Friday, January 8, 2010

Day 29

Footprints of Death...............

Today was such a busy day, that I almost forgot to check in with myself in regard to the grief process. Today I started the day off right with prayer and scripture reading. I remembered a scripture that my Mommy used to always say, "I will bless the Lord at all times His praises shall continually be in my mouth." Now I understand why she taught me to hold on to scriptures like this because she was teaching me that despite my problems or trials to keep praising God and He will see me through. Boy was she ever right!!!!

Overall today I felt o.k. but I never got a real charge for the day because I did not have time to exercise. Oh well, I'll make it up tomorrow.

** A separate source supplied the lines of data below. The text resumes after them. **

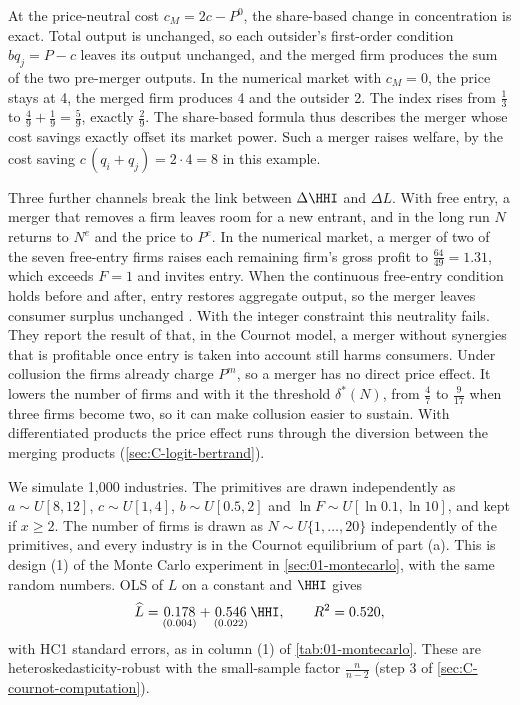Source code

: \begin{remark}
At the price-neutral cost $c_M = 2c - P^0$, the share-based change in concentration is exact. Total output
is unchanged, so each outsider's first-order condition $bq_j = P - c$ leaves its output unchanged, and the
merged firm produces the sum of the two pre-merger outputs. In the numerical market with $c_M = 0$, the price
stays at 4, the merged firm produces 4 and the outsider 2. The index rises from $\frac{1}{3}$ to
$\frac{4}{9} + \frac{1}{9} = \frac{5}{9}$, exactly $\frac{2}{9}$. The share-based formula thus describes the
merger whose cost savings exactly offset its market power. Such a merger raises welfare, by the cost saving
$c\,(q_i + q_j) = 2 \cdot 4 = 8$ in this example.
\end{remark}

Three further channels break the link between $\Delta\HHI$ and $\Delta L$. With free entry, a merger that
removes a firm leaves room for a new entrant, and in the long run $N$ returns to $N^e$ and the price to $P^e$.
In the numerical market, a merger of two of the seven free-entry firms raises each remaining firm's gross
profit to $\frac{64}{49} = 1.31$, which exceeds $F = 1$ and invites entry. When the continuous free-entry condition
holds before and after, entry restores aggregate output, so the merger leaves consumer surplus unchanged
\citep[Section~3.3.3, pp.~231--232]{AskerNocke2021}. With the integer constraint this neutrality fails. They report
the result of \citet{Spector2003} that, in the Cournot model, a merger without synergies that is profitable once entry
is taken into account still harms consumers. Under collusion the firms already
charge $P^m$, so a merger has no direct price effect. It lowers the number of firms and with it the threshold
$\delta^*(N)$, from $\frac{4}{7}$ to $\frac{9}{17}$ when three firms become two, so it can make
collusion easier to sustain. With differentiated products the price effect runs through the diversion between
the merging products (\cref{sec:C-logit-bertrand}).

We simulate 1,000 industries. The primitives are drawn independently as $a \sim U[8, 12]$, $c \sim U[1, 4]$,
$b \sim U[0.5, 2]$ and $\ln F \sim U[\ln 0.1, \ln 10]$, and kept if $x \ge 2$. The number of firms is drawn as
$N \sim U\{1, \dots, 20\}$ independently of the primitives, and every industry is in the Cournot equilibrium of
part (a). This is design (1) of the Monte Carlo experiment in \cref{sec:01-montecarlo}, with the same random
numbers. OLS of $L$ on a constant and $\HHI$ gives
\begin{equation}\label{eq:C-mc-ols}
\widehat{L} = \underset{(0.004)}{0.178} + \underset{(0.022)}{0.546}\,\HHI, \qquad R^2 = 0.520,
\end{equation}
with HC1 standard errors, as in column (1) of \cref{tab:01-montecarlo}. These are heteroskedasticity-robust with the
small-sample factor $\frac{n}{n - 2}$ (step 3 of \cref{sec:C-cournot-computation}).


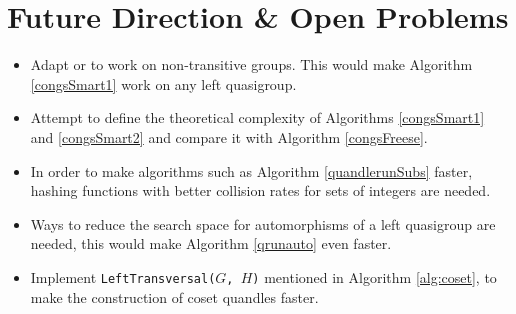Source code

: \documentclass{mcom-l}
\begin{document}
\section{Future Direction \& Open Problems}
\begin{itemize}
    \item Adapt \cite{atkinson} or \cite{schonert1994finding} to work on non-transitive groups. This would make Algorithm \ref{congsSmart1} work on any left quasigroup.
    \item Attempt to define the theoretical complexity of Algorithms \ref{congsSmart1} and \ref{congsSmart2} and compare it with Algorithm \ref{congsFreese}.
    \item In order to make algorithms such as Algorithm \ref{quandlerunSubs} faster, hashing functions with better collision rates for sets of integers are needed. 
    \item Ways to reduce the search space for automorphisms of a left quasigroup are needed, this would make Algorithm \ref{qrunauto} even faster.
    \item Implement \texttt{LeftTransversal($G$, $H$)} mentioned in Algorithm \ref{alg:coset}, to make the construction of coset quandles faster. 
\end{itemize}




\end{document}
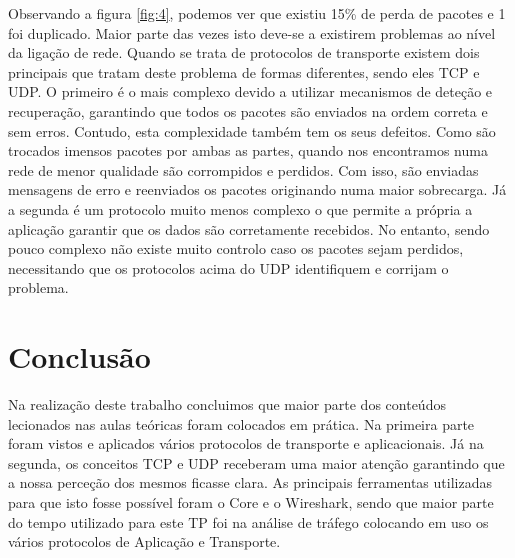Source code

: \documentclass[a4paper]{report}
\begin{document}
Observando a figura \ref{fig:4}, podemos ver que existiu 15\% de perda de pacotes e 1 foi duplicado. Maior parte das vezes isto
deve-se a existirem problemas ao nível da ligação de rede. Quando se trata de protocolos de transporte existem dois principais
que tratam deste problema de formas diferentes, sendo eles TCP e UDP. O primeiro é o mais complexo devido a utilizar mecanismos
de deteção e recuperação, garantindo que todos os pacotes são enviados na ordem correta e sem erros. Contudo, esta complexidade
também tem os seus defeitos. Como são trocados imensos pacotes por ambas as partes, quando nos encontramos numa rede de menor 
qualidade são corrompidos e perdidos. Com isso, são enviadas mensagens de erro e reenviados os pacotes originando numa maior
sobrecarga. Já a segunda é um protocolo muito menos complexo o que permite a própria a aplicação garantir que os dados são 
corretamente recebidos. No entanto, sendo pouco complexo não existe muito controlo caso os pacotes sejam perdidos, necessitando
que os protocolos acima do UDP identifiquem e corrijam o problema.

\chapter{Conclusão}

Na realização deste trabalho concluimos que maior parte dos conteúdos lecionados nas aulas teóricas foram colocados em prática.
Na primeira parte foram vistos e aplicados vários protocolos de transporte e aplicacionais.
Já na segunda, os conceitos TCP e UDP receberam uma maior atenção garantindo que a nossa perceção dos mesmos ficasse clara.
As principais ferramentas utilizadas para que isto fosse possível foram o Core e o Wireshark, sendo que maior parte do tempo
utilizado para este TP foi na análise de tráfego colocando em uso os vários protocolos de Aplicação e Transporte.
\end{document}
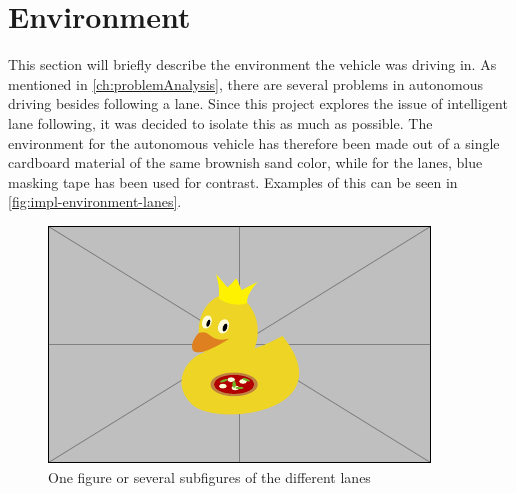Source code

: \section{Environment}\label{sec:impl-environment}
This section will briefly describe the environment the vehicle was driving in.
As mentioned in \autoref{ch:problemAnalysis}, there are several problems in autonomous driving besides following a lane.
Since this project explores the issue of intelligent lane following, it was decided to isolate this as much as possible.
The environment for the autonomous vehicle has therefore been made out of a single cardboard material of the same brownish sand color, while for the lanes, blue masking tape has been used for contrast.
Examples of this can be seen in \autoref{fig:impl-environment-lanes}.

\begin{figure}[H]
    \centering
    \includegraphics[width=\textwidth]{images/example-image-duck}
    \caption{One figure or several subfigures of the different lanes}
    \label{fig:impl-environment-lanes}
\end{figure}

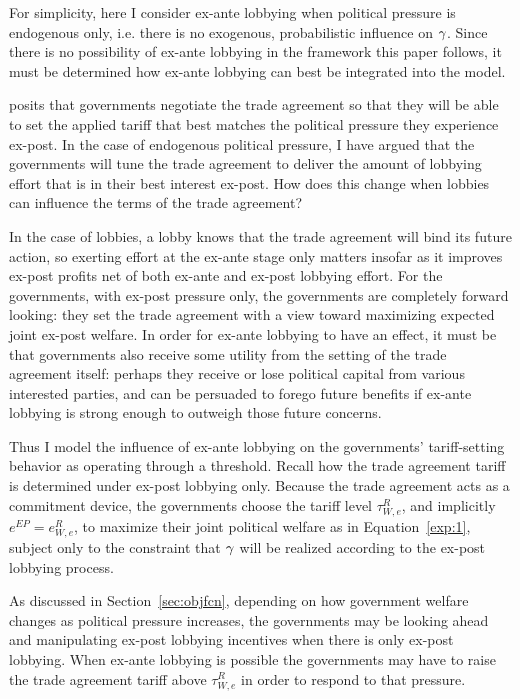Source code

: For simplicity, here I consider ex-ante lobbying when political pressure is endogenous only, i.e. there is no exogenous, probabilistic influence on $\gamma$. Since there is no possibility of ex-ante lobbying in the \Textcite{bs2005} framework this paper follows, it must be determined how ex-ante lobbying can best be integrated into the model.

\Textcite{bs2005} posits that governments negotiate the trade agreement so that they will be able to set the applied tariff that best matches the political pressure they experience ex-post. In the case of endogenous political pressure, I have argued that the governments will tune the trade agreement to deliver the amount of lobbying effort that is in their best interest ex-post. How does this change when lobbies can influence the terms of the trade agreement?

In the case of lobbies, a lobby knows that the trade agreement will bind its future action, so exerting effort at the ex-ante stage only matters insofar as it improves ex-post profits net of both ex-ante and ex-post lobbying effort. For the governments, with ex-post pressure only, the governments are completely forward looking: they set the trade agreement with a view toward maximizing expected joint ex-post welfare. In order for ex-ante lobbying to have an effect, it must be that governments also receive some utility from the setting of the trade agreement itself: perhaps they receive or lose political capital from various interested parties, and can be persuaded to forego future benefits if ex-ante lobbying is strong enough to outweigh those future concerns. 

Thus I model the influence of ex-ante lobbying on the governments' tariff-setting behavior as operating through a threshold. Recall how the trade agreement tariff is determined under ex-post lobbying only. Because the trade agreement acts as a commitment device, the governments choose the tariff level $\tau^R_{W,e}$, and implicitly $e^{EP}=e^R_{W,e}$, to maximize their joint political welfare as in Equation~\ref{exp:1}, subject only to the constraint that $\gamma$ will be realized according to the ex-post lobbying process.
		
As discussed in Section~\ref{sec:objfcn}, depending on how government welfare changes as political pressure increases, the governments may be looking ahead and manipulating ex-post lobbying incentives when there is only ex-post lobbying. When ex-ante lobbying is possible the governments may have to raise the trade agreement tariff above $\tau^R_{W,e}$ in order to respond to that pressure.

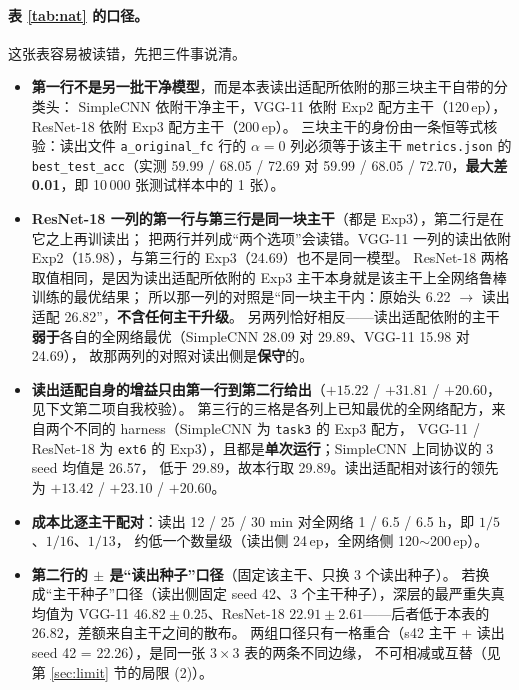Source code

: \documentclass[11pt,a4paper]{ctexart}
\begin{document}
\paragraph{表 \ref{tab:nat} 的口径。}
这张表容易被读错，先把三件事说清。

\begin{itemize}[leftmargin=2em,itemsep=2pt]
  \item \textbf{第一行不是另一批干净模型}，而是本表读出适配所依附的那三块主干自带的分类头：
        SimpleCNN 依附干净主干，VGG-11 依附 Exp2 配方主干（120\,ep），ResNet-18 依附 Exp3 配方主干（200\,ep）。
        三块主干的身份由一条恒等式核验：读出文件 \texttt{a\_original\_fc} 行的 $\alpha=0$ 列必须等于该主干
        \texttt{metrics.json} 的 \texttt{best\_test\_acc}（实测 59.99 / 68.05 / 72.69
        对 59.99 / 68.05 / 72.70，\textbf{最大差 0.01}，即 10\,000 张测试样本中的 1 张）。
  \item \textbf{ResNet-18 一列的第一行与第三行是同一块主干}（都是 Exp3），第二行是在它之上再训读出；
        把两行并列成“两个选项”会读错。VGG-11 一列的读出依附 Exp2（15.98），与第三行的 Exp3（24.69）也不是同一模型。
        ResNet-18 两格取值相同，是因为读出适配所依附的 Exp3 主干本身就是该主干上全网络鲁棒训练的最优结果；
        所以那一列的对照是“同一块主干内：原始头 6.22 $\to$ 读出适配 26.82”，\textbf{不含任何主干升级}。
        另两列恰好相反——读出适配依附的主干\textbf{弱于}各自的全网络最优（SimpleCNN 28.09 对 29.89、VGG-11 15.98 对 24.69），
        故那两列的对照对读出侧是\textbf{保守}的。
  \item \textbf{读出适配自身的增益只由第一行到第二行给出}（$+15.22$ / $+31.81$ / $+20.60$，见下文第二项自我校验）。
        第三行的三格是各列上已知最优的全网络配方，来自两个不同的 harness（SimpleCNN 为 \texttt{task3} 的 Exp3 配方，
        VGG-11 / ResNet-18 为 \texttt{ext6} 的 Exp3），且都是\textbf{单次运行}；SimpleCNN 上同协议的 3 seed 均值是 26.57，
        低于 29.89，故本行取 29.89。读出适配相对该行的领先为 $+13.42$ / $+23.10$ / $+20.60$。
  \item \textbf{成本比逐主干配对}：读出 12 / 25 / 30 min 对全网络 1 / 6.5 / 6.5 h，即 $1/5$、$1/16$、$1/13$，
        约低一个数量级（读出侧 24\,ep，全网络侧 120$\sim$200\,ep）。
  \item \textbf{第二行的 $\pm$ 是“读出种子”口径}（固定该主干、只换 3 个读出种子）。
        若换成“主干种子”口径（读出侧固定 seed 42、3 个主干种子），深层的最严重失真均值为
        VGG-11 $46.82\pm0.25$、ResNet-18 $22.91\pm2.61$——后者低于本表的 $26.82$，差额来自主干之间的散布。
        两组口径只有一格重合（s42 主干 + 读出 seed 42 = 22.26），是同一张 $3\times3$ 表的两条不同边缘，
        不可相减或互替（见第 \ref{sec:limit} 节的局限 (2)）。
\end{itemize}
\end{document}
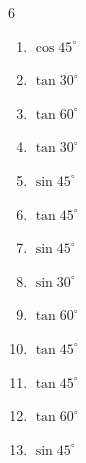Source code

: \begin{multicols}{6}
\begin{enumerate}
  \item $\displaystyle \cos{45^\circ}$


  \item $\displaystyle \tan{30^\circ}$


  \item $\displaystyle \tan{60^\circ}$


\columnbreak %

  \item $\displaystyle \tan{30^\circ}$


  \item $\displaystyle \sin{45^\circ}$


  \item $\displaystyle \tan{45^\circ}$

        \phantom{$\displaystyle =1$}

  \item $\displaystyle \sin{45^\circ}$


  \item $\displaystyle \sin{30^\circ}$


  \item $\displaystyle \tan{60^\circ}$


  \item $\displaystyle \tan{45^\circ}$

        \phantom{$\displaystyle =1$}

  \item $\displaystyle \tan{45^\circ}$

        \phantom{$\displaystyle =1$}

  \item $\displaystyle \tan{60^\circ}$


  \item $\displaystyle \sin{45^\circ}$


\end{enumerate}
\end{multicols}
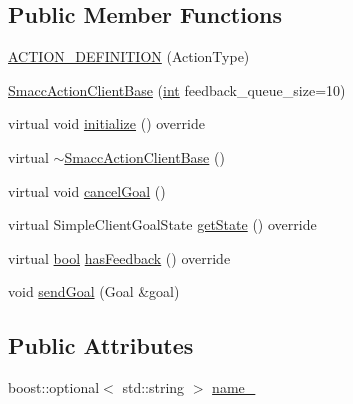 \subsection*{Public Member Functions}
\begin{DoxyCompactItemize}
\item 
\hyperlink{classsmacc_1_1SmaccActionClientBase_aee053cafcc5c2e56c3c60a7de16be31a}{A\+C\+T\+I\+O\+N\+\_\+\+D\+E\+F\+I\+N\+I\+T\+I\+ON} (Action\+Type)
\item 
\hyperlink{classsmacc_1_1SmaccActionClientBase_af55217911e61d8345903f52acada3f11}{Smacc\+Action\+Client\+Base} (\hyperlink{classint}{int} feedback\+\_\+queue\+\_\+size=10)
\item 
virtual void \hyperlink{classsmacc_1_1SmaccActionClientBase_a0224d7482b50a706f99bd280495ef1af}{initialize} () override
\item 
virtual \hyperlink{classsmacc_1_1SmaccActionClientBase_a36e490ea3174b379fa0d809f60cf02e1}{$\sim$\+Smacc\+Action\+Client\+Base} ()
\item 
virtual void \hyperlink{classsmacc_1_1SmaccActionClientBase_ab953ee383c5dd627a62c36d06c365930}{cancel\+Goal} ()
\item 
virtual Simple\+Client\+Goal\+State \hyperlink{classsmacc_1_1SmaccActionClientBase_a7a3edf84a8126dc723f3fc5e082aecf0}{get\+State} () override
\item 
virtual \hyperlink{classbool}{bool} \hyperlink{classsmacc_1_1SmaccActionClientBase_a4746ad2b84551095274051ca58a9996d}{has\+Feedback} () override
\item 
void \hyperlink{classsmacc_1_1SmaccActionClientBase_a58c67a87c5fb8ea1633573c58fe3eee1}{send\+Goal} (Goal \&goal)
\end{DoxyCompactItemize}
\subsection*{Public Attributes}
\begin{DoxyCompactItemize}
\item 
boost\+::optional$<$ std\+::string $>$ \hyperlink{classsmacc_1_1SmaccActionClientBase_a8464e3ec514e57333339fc538a2203f4}{name\+\_\+}
\end{DoxyCompactItemize}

I have to remind myself why I am writing in this blog everyday. I am blogging because I want to deal with my grief so that my grief does not deal with me by manifesting itself in my body and mind and making me ill. So, here's the BAADD (5 stages of grief) process for the day.

Bargaining- Not at all
Acceptance - Fully accepted.
Anger - Yes!
Denial - Not at all, just unbelief that my parents are gone.
Depression -Fighting my way out.

Because life is short, remember to laugh, live, and love intentionally and always. I thank God for letting me see another day......that's the amazing part of life to me because when I awake I receive a new mercy everyday.